Task to carry out :: The entries below contain a line with "to 0.01-2.7 ppm." and a line with "detected at $3.2\sigma$.". Retype exactly everything from the first down to the second, both included, and nothing else.

┌──

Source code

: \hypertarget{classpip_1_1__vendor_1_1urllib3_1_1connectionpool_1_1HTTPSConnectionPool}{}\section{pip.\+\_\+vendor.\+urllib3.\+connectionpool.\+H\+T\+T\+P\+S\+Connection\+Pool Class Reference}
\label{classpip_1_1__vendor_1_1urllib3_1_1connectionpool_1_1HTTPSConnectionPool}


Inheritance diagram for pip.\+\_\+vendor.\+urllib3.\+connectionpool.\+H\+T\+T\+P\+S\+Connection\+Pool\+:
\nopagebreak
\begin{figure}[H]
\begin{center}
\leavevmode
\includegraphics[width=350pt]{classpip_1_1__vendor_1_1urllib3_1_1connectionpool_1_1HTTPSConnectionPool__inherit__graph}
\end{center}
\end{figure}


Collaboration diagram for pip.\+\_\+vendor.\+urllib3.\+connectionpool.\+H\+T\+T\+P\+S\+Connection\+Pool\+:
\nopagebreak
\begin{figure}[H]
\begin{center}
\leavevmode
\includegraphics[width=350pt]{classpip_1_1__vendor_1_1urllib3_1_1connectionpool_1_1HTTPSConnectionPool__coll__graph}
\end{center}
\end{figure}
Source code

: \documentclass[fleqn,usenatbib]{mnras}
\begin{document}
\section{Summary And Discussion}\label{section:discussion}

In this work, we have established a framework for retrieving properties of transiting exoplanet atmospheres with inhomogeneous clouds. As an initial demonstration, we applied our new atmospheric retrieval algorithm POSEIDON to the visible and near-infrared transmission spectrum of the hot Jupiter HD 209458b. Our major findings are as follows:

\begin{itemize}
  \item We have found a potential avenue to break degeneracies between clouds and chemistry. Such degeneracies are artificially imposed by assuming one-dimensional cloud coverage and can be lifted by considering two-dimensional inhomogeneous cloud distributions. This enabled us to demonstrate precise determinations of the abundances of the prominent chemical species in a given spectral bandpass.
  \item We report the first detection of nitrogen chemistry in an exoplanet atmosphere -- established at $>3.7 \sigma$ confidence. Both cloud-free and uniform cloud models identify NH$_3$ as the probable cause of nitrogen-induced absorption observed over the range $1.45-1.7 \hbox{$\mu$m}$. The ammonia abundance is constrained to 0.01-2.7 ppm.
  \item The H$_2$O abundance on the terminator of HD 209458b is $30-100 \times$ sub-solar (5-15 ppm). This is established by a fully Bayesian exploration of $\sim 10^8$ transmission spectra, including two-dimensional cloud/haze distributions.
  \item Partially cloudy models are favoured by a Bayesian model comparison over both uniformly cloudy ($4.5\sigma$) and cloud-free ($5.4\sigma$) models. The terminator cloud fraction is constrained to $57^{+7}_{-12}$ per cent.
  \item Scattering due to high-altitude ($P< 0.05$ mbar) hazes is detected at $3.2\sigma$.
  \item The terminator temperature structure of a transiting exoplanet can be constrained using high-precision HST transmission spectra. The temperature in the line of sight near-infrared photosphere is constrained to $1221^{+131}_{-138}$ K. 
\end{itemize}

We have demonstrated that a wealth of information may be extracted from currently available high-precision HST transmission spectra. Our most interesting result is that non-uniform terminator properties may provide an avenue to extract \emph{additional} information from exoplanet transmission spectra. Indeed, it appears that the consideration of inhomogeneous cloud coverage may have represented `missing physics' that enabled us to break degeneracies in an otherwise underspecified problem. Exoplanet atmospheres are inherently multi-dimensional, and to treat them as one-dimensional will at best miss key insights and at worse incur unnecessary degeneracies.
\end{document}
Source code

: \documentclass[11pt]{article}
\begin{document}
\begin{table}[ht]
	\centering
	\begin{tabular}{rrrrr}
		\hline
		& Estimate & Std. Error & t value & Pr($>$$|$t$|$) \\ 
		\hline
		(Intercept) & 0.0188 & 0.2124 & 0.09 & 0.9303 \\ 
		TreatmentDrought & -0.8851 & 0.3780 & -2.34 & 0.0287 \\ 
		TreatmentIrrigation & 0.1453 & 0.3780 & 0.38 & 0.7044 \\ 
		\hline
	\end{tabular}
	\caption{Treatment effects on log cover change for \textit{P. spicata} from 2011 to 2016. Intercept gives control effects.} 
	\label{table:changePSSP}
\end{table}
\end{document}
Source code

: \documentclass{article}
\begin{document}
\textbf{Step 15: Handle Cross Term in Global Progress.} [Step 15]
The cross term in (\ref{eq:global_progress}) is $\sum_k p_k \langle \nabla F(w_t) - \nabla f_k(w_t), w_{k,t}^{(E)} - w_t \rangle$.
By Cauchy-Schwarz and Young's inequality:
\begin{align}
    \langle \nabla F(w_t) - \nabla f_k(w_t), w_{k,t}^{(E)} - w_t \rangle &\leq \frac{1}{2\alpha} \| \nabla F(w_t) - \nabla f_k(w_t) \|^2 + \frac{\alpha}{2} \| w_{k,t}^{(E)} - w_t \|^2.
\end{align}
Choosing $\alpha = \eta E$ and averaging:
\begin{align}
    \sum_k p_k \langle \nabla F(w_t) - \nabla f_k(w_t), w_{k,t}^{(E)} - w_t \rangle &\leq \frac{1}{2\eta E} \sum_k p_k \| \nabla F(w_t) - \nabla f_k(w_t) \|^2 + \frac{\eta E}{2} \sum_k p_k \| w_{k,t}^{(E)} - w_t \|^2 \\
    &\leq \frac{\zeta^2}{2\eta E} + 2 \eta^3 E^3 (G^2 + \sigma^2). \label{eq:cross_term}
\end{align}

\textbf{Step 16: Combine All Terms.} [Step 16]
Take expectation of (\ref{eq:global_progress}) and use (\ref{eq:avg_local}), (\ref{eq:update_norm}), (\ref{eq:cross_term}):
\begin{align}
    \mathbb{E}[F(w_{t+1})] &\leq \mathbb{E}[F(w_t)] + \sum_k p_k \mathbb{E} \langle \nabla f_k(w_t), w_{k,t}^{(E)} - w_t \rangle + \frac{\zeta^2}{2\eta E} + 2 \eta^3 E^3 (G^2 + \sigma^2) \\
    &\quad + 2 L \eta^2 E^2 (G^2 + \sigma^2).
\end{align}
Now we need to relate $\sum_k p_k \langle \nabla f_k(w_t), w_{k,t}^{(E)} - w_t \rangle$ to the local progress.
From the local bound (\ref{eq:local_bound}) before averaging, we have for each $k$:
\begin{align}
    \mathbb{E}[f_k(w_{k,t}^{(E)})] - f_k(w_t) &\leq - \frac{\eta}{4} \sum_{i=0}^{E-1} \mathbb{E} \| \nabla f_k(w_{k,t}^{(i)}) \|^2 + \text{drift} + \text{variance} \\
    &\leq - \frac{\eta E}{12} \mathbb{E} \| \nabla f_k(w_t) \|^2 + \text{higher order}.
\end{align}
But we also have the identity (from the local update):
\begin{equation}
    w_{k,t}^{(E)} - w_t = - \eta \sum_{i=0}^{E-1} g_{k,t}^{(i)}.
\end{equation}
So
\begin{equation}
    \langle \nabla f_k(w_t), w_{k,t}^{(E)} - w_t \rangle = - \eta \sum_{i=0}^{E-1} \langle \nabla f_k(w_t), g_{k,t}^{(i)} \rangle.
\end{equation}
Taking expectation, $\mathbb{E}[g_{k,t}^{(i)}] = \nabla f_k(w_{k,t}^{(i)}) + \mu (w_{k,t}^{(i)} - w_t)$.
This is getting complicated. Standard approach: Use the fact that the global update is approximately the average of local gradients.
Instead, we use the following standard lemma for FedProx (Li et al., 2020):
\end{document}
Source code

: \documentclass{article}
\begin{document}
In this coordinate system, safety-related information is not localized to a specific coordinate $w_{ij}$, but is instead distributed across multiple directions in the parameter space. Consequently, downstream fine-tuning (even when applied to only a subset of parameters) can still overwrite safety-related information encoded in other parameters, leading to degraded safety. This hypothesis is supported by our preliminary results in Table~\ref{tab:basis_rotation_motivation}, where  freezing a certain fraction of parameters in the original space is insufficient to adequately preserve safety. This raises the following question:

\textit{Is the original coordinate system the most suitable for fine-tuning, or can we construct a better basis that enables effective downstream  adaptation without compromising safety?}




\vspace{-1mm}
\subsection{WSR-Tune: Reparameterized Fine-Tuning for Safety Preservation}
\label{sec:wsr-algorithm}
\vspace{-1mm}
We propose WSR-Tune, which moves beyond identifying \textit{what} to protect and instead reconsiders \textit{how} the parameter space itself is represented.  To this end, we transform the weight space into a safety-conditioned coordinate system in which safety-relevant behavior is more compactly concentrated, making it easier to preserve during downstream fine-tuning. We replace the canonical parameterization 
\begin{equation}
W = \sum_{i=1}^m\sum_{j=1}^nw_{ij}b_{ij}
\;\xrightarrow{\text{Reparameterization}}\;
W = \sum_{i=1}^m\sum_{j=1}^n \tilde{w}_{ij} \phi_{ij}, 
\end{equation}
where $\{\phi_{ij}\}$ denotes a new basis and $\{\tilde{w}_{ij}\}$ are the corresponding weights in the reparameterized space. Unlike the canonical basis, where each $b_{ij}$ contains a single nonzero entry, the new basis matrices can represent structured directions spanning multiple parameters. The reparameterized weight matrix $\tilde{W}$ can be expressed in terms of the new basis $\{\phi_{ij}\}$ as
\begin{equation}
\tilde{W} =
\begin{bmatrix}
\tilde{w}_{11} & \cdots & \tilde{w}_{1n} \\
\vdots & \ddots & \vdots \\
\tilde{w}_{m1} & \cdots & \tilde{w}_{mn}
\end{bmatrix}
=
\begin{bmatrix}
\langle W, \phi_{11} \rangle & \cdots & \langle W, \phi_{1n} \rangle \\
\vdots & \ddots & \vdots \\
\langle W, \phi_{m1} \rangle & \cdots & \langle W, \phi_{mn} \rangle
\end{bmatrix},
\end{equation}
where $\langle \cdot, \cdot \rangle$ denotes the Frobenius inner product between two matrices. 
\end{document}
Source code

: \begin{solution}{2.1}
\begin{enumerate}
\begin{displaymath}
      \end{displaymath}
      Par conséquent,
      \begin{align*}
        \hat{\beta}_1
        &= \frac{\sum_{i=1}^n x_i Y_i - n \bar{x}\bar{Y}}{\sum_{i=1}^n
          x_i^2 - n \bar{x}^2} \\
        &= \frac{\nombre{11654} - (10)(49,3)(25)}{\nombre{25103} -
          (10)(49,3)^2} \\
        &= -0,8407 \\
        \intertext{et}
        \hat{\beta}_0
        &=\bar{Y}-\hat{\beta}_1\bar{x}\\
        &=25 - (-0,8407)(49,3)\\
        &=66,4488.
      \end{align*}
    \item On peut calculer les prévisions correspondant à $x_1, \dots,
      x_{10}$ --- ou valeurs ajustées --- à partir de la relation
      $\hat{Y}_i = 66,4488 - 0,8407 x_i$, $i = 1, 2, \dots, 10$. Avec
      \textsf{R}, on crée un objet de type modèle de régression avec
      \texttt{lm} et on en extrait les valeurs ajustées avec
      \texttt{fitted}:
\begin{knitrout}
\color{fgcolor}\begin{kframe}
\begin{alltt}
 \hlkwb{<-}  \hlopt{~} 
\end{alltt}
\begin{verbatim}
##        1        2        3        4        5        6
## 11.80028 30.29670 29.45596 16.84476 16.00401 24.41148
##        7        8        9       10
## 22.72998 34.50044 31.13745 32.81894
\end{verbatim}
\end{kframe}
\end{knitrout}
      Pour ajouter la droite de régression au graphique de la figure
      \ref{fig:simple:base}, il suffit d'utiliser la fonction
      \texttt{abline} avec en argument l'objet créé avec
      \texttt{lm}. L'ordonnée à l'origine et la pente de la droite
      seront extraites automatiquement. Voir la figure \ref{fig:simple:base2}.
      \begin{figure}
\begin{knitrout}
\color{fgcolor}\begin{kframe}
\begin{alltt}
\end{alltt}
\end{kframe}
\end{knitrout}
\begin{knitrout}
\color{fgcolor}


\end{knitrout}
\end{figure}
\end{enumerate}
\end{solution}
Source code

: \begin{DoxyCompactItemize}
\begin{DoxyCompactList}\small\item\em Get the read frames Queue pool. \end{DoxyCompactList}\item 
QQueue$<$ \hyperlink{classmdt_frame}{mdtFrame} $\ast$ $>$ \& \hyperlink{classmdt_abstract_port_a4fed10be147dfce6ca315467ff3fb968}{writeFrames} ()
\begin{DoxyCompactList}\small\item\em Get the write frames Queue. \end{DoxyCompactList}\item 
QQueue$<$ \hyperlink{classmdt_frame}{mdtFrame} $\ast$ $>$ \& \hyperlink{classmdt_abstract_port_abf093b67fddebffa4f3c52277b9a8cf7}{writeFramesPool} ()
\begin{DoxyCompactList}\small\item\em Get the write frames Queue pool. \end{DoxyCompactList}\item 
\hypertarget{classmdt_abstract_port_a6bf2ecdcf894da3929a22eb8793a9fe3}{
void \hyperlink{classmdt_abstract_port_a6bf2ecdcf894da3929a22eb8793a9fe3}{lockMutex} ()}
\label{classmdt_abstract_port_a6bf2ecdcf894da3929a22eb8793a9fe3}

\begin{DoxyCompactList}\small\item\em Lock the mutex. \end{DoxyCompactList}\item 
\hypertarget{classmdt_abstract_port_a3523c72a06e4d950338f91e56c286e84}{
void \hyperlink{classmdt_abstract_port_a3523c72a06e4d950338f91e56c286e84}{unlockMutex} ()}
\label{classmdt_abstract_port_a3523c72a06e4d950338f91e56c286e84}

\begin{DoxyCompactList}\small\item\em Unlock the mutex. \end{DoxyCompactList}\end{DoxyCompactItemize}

└──

Answer to this task ::
  \item We report the first detection of nitrogen chemistry in an exoplanet atmosphere -- established at $>3.7 \sigma$ confidence. Both cloud-free and uniform cloud models identify NH$_3$ as the probable cause of nitrogen-induced absorption observed over the range $1.45-1.7 \hbox{$\mu$m}$. The ammonia abundance is constrained to 0.01-2.7 ppm.
  \item The H$_2$O abundance on the terminator of HD 209458b is $30-100 \times$ sub-solar (5-15 ppm). This is established by a fully Bayesian exploration of $\sim 10^8$ transmission spectra, including two-dimensional cloud/haze distributions.
  \item Partially cloudy models are favoured by a Bayesian model comparison over both uniformly cloudy ($4.5\sigma$) and cloud-free ($5.4\sigma$) models. The terminator cloud fraction is constrained to $57^{+7}_{-12}$ per cent.
  \item Scattering due to high-altitude ($P< 0.05$ mbar) hazes is detected at $3.2\sigma$.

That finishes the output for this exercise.